The outstanding principal amount of the 2013 Note is convertible at any time prior to the Maturity Date, at Mr. Pell’s option, into shares of our common stock at a price of $0.89, the closing bid price of our common stock on the Effective Date. At September 30, 2013, we did not have any outstanding principal borrowings under the 2013 Note.


On September 19, 2012 (the “Replacement Note Effective Date”), we entered into a $20.0 million revolving convertible promissory note (the “Replacement Note”) with Mr. Pell. The Replacement Note (i) consolidated and restructured the $15.0 million in aggregate borrowings collectively outstanding under an Amended and Restated Loan Agreement, dated September 30, 2011, between us and Mr. Pell (the “Original Agreement”) and a separate promissory note, dated July 25, 2012, between us and Mr. Pell, and (ii) provided for up to $5.0 million in additional borrowings.


The Replacement Note accrues annual interest, payable annually, at the rate of 0.84%. The Replacement Note must be repaid in full on or before the fifth anniversary of the Replacement Note Effective Date (the “Replacement Note Maturity Date”), but may be prepaid by us at any time without penalty. We will be required to repay all amounts outstanding under the Replacement Note upon an event of default, as defined in the Replacement Note. 


The outstanding principal amount of the Replacement Note is convertible at any time prior to the Replacement Note Maturity Date, at Mr. Pell’s option, into shares of our common stock at a conversion price of $1.20 per share, which was the closing bid price of our common stock on the Replacement Note Effective Date. At September 30, 2013, we had $20.0 million in outstanding principal borrowings under the Replacement Note, which is reflected as convertible debt – related party on our condensed consolidated balance sheet.


Pursuant to the Original Agreement, Mr. Pell received warrants to purchase an aggregate of 1,880,620 shares of our common stock at a weighted average exercise price of $1.86 per share. All of the warrants are vested and expire on the later of September 30, 2016 or one year after the termination of the Original Agreement and repayment of all amounts due and payable under the Original Agreement.

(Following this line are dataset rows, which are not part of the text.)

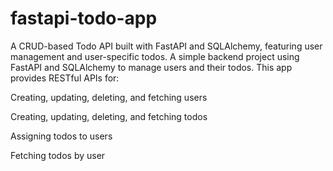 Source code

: # fastapi-todo-app
A CRUD-based Todo API built with FastAPI and SQLAlchemy, featuring user management and user-specific todos.
A simple backend project using FastAPI and SQLAlchemy to manage users and their todos.
This app provides RESTful APIs for:

Creating, updating, deleting, and fetching users

Creating, updating, deleting, and fetching todos

Assigning todos to users

Fetching todos by user
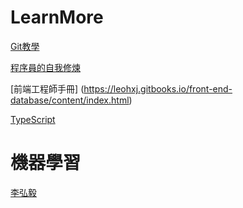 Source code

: # LearnMore
[Git教學](https://kingofamani.gitbooks.io/git-teach/content/index.html) 

[程序員的自我修煉](http://python.xiaoleilu.com/index.html)

[前端工程師手冊] (https://leohxj.gitbooks.io/front-end-database/content/index.html)

[TypeScript](https://zhongsp.gitbooks.io/typescript-handbook/content/index.html)


# 機器學習

[李弘毅](http://speech.ee.ntu.edu.tw/~tlkagk/courses_MLSD15_2.html)
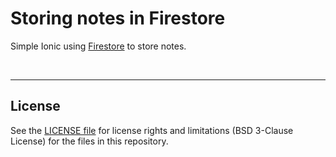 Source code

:# Storing notes in Firestore #

Simple Ionic using [Firestore](https://firebase.google.com/docs/firestore/) to store notes.

<br>

----

## License ##

See the [LICENSE file](LICENSE.md) for license rights and limitations (BSD 3-Clause License) for the files in this repository.

<br>

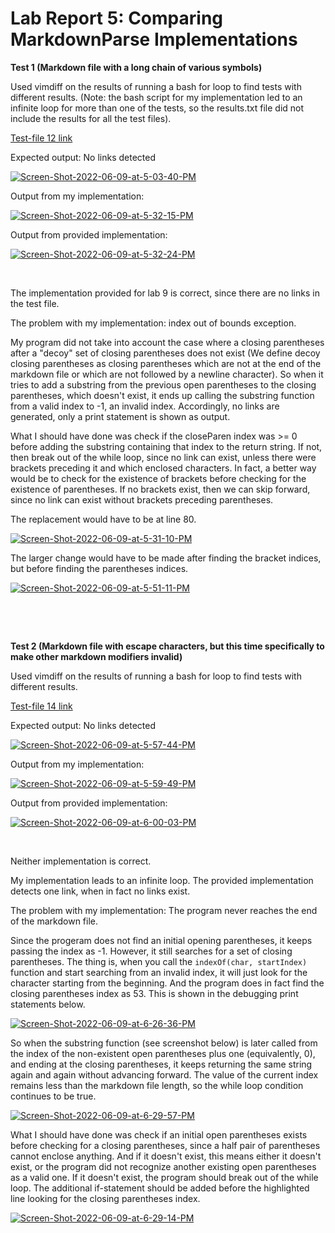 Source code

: # Lab Report 5: Comparing MarkdownParse Implementations 

**Test 1 (Markdown file with a long chain of various symbols)**

Used vimdiff on the results of running a bash for loop to find tests with different results. (Note: the bash script for my implementation led to an infinite loop for more than one of the tests, so the results.txt file did not include the results for all the test files).   

[Test-file 12 link](https://github.com/nidhidhamnani/markdown-parser/blob/main/test-files/12.md)

Expected output: No links detected

<a href="https://ibb.co/Qjw8sy1"><img src="https://i.ibb.co/JFJxXDM/Screen-Shot-2022-06-09-at-5-03-40-PM.png" alt="Screen-Shot-2022-06-09-at-5-03-40-PM" border="0"></a> 

Output from my implementation:

<a href="https://imgbb.com/"><img src="https://i.ibb.co/vmqv4Gk/Screen-Shot-2022-06-09-at-5-32-15-PM.png" alt="Screen-Shot-2022-06-09-at-5-32-15-PM" border="0"></a>

Output from provided implementation:

<a href="https://imgbb.com/"><img src="https://i.ibb.co/Wky9BKm/Screen-Shot-2022-06-09-at-5-32-24-PM.png" alt="Screen-Shot-2022-06-09-at-5-32-24-PM" border="0"></a>

&nbsp;


The implementation provided for lab 9 is correct, since there are no links in the test file.

The problem with my implementation: index out of bounds exception.

My program did not take into account the case where a closing parentheses after a "decoy" set of closing parentheses does not exist (We define decoy closing parentheses as closing parentheses which are not at the end of the markdown file or which are not followed by a newline character). So when it tries to add a substring from the previous open parentheses to the closing parentheses, which doesn't exist, it ends up calling the substring function from a valid index to -1, an invalid index. Accordingly, no links are generated, only a print statement is shown as output.

What I should have done was check if the closeParen index was >= 0 before adding the substring containing that index to the return string. If not, then break out of the while loop, since no link can exist, unless there were brackets preceding it and which enclosed characters.
In fact, a better way would be to check for the existence of brackets before checking for the existence of parentheses. If no brackets exist, then we can skip forward, since no link can exist without brackets preceding parentheses. 

The replacement would have to be at line 80. 

<a href="https://ibb.co/v4TrL5c"><img src="https://i.ibb.co/d4V3k9f/Screen-Shot-2022-06-09-at-5-31-10-PM.png" alt="Screen-Shot-2022-06-09-at-5-31-10-PM" border="0"></a>

The larger change would have to be made after finding the bracket indices, but before finding the parentheses indices.

<a href="https://ibb.co/PrQjxtL"><img src="https://i.ibb.co/dfgMB7T/Screen-Shot-2022-06-09-at-5-51-11-PM.png" alt="Screen-Shot-2022-06-09-at-5-51-11-PM" border="0"></a>


&nbsp; 

&nbsp; 



**Test 2 (Markdown file with escape characters, but this time specifically to make other markdown modifiers invalid)**

Used vimdiff on the results of running a bash for loop to find tests with different results. 

[Test-file 14 link](https://github.com/nidhidhamnani/markdown-parser/blob/main/test-files/14.md)

Expected output: No links detected

<a href="https://ibb.co/p0y0KmP"><img src="https://i.ibb.co/Rvyv65S/Screen-Shot-2022-06-09-at-5-57-44-PM.png" alt="Screen-Shot-2022-06-09-at-5-57-44-PM" border="0"></a> 

Output from my implementation:

<a href="https://ibb.co/ZB2Sjt2"><img src="https://i.ibb.co/pfhQ7Gh/Screen-Shot-2022-06-09-at-5-59-49-PM.png" alt="Screen-Shot-2022-06-09-at-5-59-49-PM" border="0"></a>

Output from provided implementation: 

<a href="https://ibb.co/HYK2gZ6"><img src="https://i.ibb.co/QnJcm0L/Screen-Shot-2022-06-09-at-6-00-03-PM.png" alt="Screen-Shot-2022-06-09-at-6-00-03-PM" border="0"></a>

&nbsp; 


Neither implementation is correct. 

My implementation leads to an infinite loop. The provided implementation detects one link, when in fact no links exist.

The problem with my implementation: The program never reaches the end of the markdown file.   

Since the progeram does not find an initial opening parentheses, it keeps passing the index as -1. However, it still searches for a set of closing parentheses. The thing is, when you call the `indexOf(char, startIndex)` function and start searching from an invalid index, it will just look for the character starting from the beginning. And the program does in fact find the closing parentheses index as 53. This is shown in the debugging print statements below. 

<a href="https://imgbb.com/"><img src="https://i.ibb.co/CsrM3hL/Screen-Shot-2022-06-09-at-6-26-36-PM.png" alt="Screen-Shot-2022-06-09-at-6-26-36-PM" border="0"></a>

So when the substring function (see screenshot below) is later called from the index of the non-existent open parentheses plus one (equivalently, 0), and ending at the closing parentheses, it keeps returning the same string again and again without advancing forward. The value of the current index remains less than the markdown file length, so the while loop condition continues to be true. 

<a href="https://ibb.co/3v70LcC"><img src="https://i.ibb.co/cw1N7Qr/Screen-Shot-2022-06-09-at-6-29-57-PM.png" alt="Screen-Shot-2022-06-09-at-6-29-57-PM" border="0"></a>

What I should have done was check if an initial open parentheses exists before checking for a closing parentheses, since a half pair of parentheses cannot enclose anything. And if it doesn't exist, this means either it doesn't exist, or the program did not recognize another existing open parentheses as a valid one. If it doesn't exist, the program should break out of the while loop. The additional if-statement should be added before the highlighted line looking for the closing parentheses index.

<a href="https://ibb.co/8YczhN2"><img src="https://i.ibb.co/fDv8cqt/Screen-Shot-2022-06-09-at-6-29-14-PM.png" alt="Screen-Shot-2022-06-09-at-6-29-14-PM" border="0"></a>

In connection with the issuance of the Replacement Note and the termination of the Original Agreement, we determined that the transaction should be classified as an extinguishment of debt. Accordingly, we wrote-off the remaining deferred debt cost balance of $1.2 million at September 19, 2012.


We estimated the fair value of all of the stock warrants issued on the date of vesting using a Black-Scholes valuation model that used the weighted average assumptions for the risk-free interest rate, expected life (in years), and expected volatility. We recorded the transaction as a deferred debt cost and amortized to expense over the term of the loan.


Debt cost expense and interest expense related to the stock warrants and availability fee and accrued interest on outstanding borrowings, respectively, for the three and six months ended September 30, 2013 and 2012 was recorded in our condensed consolidated statement of operations as follows:


   

Three Months Ended

September 30,

   

Six Months Ended

September 30,

 
   

2013

   

2012

   

2013

   

2012

 

Debt cost expense

  $ -     $ 128     $ -     $ 272  

Interest expense

    42       233       81       422  

At September 30, 2013, we had $150 thousand in accrued interest under the Replacement Note, which is included in accrued expenses on our condensed consolidated balance sheet, and no accrued interest under the 2013 Note.


Letter Agreement


Pursuant to the Letter Agreement, Mr. Pell has agreed to provide financial assistance to us in the amount of up to $5.0 million, if necessary to support our operations, for a period ending on the earlier of (i) July 1, 2014 or (ii) our raising debt or equity capital in the amount of $5.0 million or more. This financial assistance, if drawn by us, would be in the form of an additional loan, share purchase, or financing transaction, on such terms as we and Mr. Pell may determine. As of September 30, 2013, we had not utilized the financial assistance agreement.